Work item: Nothing should appear in the answer except the lines from the one containing "- 🌱 I’m currently learning ..." through the end of the records below, written out exactly.

Stored data entries:

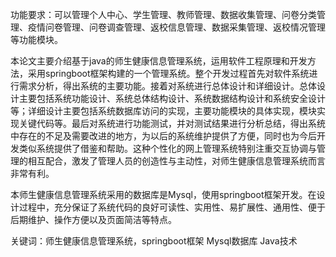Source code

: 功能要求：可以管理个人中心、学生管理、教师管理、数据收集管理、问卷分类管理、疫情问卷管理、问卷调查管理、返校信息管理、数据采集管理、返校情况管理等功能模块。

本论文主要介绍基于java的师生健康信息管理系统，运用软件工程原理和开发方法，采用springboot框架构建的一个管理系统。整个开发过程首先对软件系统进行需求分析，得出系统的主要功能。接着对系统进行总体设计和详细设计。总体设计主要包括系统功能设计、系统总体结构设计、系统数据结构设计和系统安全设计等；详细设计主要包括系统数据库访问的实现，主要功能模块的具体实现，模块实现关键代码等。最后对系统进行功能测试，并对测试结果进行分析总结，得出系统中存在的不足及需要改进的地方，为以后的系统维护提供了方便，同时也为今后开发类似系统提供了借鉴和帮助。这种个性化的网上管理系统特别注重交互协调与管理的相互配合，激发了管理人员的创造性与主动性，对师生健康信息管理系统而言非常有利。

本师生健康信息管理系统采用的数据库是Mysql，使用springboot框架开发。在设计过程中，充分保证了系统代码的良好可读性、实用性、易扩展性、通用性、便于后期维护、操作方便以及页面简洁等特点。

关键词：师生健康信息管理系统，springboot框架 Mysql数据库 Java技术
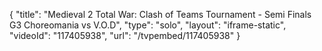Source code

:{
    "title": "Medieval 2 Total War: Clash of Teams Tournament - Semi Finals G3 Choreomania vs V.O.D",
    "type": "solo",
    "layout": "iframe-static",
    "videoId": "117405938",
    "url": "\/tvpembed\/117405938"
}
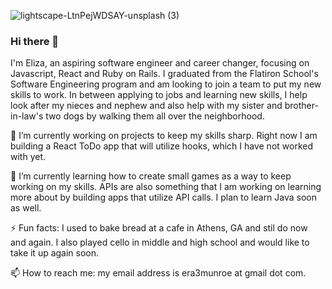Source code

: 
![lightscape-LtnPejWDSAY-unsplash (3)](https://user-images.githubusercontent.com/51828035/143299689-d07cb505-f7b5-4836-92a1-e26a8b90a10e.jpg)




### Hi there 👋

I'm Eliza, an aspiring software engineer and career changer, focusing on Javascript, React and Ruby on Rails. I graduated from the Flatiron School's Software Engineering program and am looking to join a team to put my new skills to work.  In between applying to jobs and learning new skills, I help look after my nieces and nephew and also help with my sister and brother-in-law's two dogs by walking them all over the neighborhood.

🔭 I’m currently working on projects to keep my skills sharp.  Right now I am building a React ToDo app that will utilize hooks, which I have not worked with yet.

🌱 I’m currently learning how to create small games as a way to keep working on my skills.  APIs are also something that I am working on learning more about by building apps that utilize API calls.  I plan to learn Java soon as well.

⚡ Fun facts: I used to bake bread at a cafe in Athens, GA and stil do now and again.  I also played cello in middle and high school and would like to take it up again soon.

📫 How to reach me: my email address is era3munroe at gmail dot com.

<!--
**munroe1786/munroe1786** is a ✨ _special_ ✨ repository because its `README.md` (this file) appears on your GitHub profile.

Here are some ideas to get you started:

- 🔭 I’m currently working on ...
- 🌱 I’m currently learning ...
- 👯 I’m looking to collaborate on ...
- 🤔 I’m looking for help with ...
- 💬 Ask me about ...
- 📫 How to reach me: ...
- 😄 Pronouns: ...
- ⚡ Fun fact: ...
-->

Task result:
- 🌱 I’m currently learning ...
- 👯 I’m looking to collaborate on ...
- 🤔 I’m looking for help with ...
- 💬 Ask me about ...
- 📫 How to reach me: ...
- 😄 Pronouns: ...
- ⚡ Fun fact: ...
-->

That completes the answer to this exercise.